## To do
A complete answer lists every line of the material where the string "import" occurs.
[Given data — start]
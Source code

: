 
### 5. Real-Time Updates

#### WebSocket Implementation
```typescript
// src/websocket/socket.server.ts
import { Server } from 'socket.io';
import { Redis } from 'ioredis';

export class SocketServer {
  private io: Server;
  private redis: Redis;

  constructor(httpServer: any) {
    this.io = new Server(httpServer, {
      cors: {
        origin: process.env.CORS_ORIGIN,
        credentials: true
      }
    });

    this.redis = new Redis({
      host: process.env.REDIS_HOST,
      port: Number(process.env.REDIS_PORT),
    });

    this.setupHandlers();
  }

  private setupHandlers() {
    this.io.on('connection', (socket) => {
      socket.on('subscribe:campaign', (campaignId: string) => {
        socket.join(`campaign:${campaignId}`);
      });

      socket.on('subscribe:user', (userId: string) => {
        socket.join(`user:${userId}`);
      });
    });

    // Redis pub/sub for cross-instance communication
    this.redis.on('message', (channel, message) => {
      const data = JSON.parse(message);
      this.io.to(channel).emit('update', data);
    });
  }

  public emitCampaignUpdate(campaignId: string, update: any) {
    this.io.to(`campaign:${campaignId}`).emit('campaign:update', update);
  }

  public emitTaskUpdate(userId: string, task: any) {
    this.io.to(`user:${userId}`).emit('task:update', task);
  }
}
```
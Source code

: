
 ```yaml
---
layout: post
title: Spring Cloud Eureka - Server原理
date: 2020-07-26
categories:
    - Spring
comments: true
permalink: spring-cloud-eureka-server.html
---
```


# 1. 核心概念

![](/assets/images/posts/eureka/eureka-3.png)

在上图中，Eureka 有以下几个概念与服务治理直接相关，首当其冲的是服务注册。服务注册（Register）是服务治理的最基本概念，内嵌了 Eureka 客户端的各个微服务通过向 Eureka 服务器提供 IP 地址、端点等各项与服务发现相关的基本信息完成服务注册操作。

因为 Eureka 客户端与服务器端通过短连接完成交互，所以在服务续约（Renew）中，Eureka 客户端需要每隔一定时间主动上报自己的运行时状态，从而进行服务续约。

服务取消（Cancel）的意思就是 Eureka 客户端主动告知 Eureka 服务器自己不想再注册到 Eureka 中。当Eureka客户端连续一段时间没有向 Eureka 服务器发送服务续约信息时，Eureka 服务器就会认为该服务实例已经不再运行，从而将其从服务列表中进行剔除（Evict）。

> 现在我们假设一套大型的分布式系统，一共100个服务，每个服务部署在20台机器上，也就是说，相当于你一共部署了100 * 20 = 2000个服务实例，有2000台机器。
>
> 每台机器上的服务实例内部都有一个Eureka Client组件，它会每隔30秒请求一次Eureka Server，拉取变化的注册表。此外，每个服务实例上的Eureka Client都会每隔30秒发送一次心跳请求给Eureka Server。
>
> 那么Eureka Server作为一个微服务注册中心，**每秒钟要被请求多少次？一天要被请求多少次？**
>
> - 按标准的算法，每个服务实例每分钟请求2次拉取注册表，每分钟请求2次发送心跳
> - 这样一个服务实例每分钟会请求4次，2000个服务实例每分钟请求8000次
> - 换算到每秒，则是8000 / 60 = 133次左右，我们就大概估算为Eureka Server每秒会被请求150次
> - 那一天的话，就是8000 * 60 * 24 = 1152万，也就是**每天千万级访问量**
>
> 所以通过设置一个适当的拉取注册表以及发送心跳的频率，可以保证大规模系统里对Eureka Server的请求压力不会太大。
[Given data — finish]
## Solution to the exercise
import { Server } from 'socket.io';
import { Redis } from 'ioredis';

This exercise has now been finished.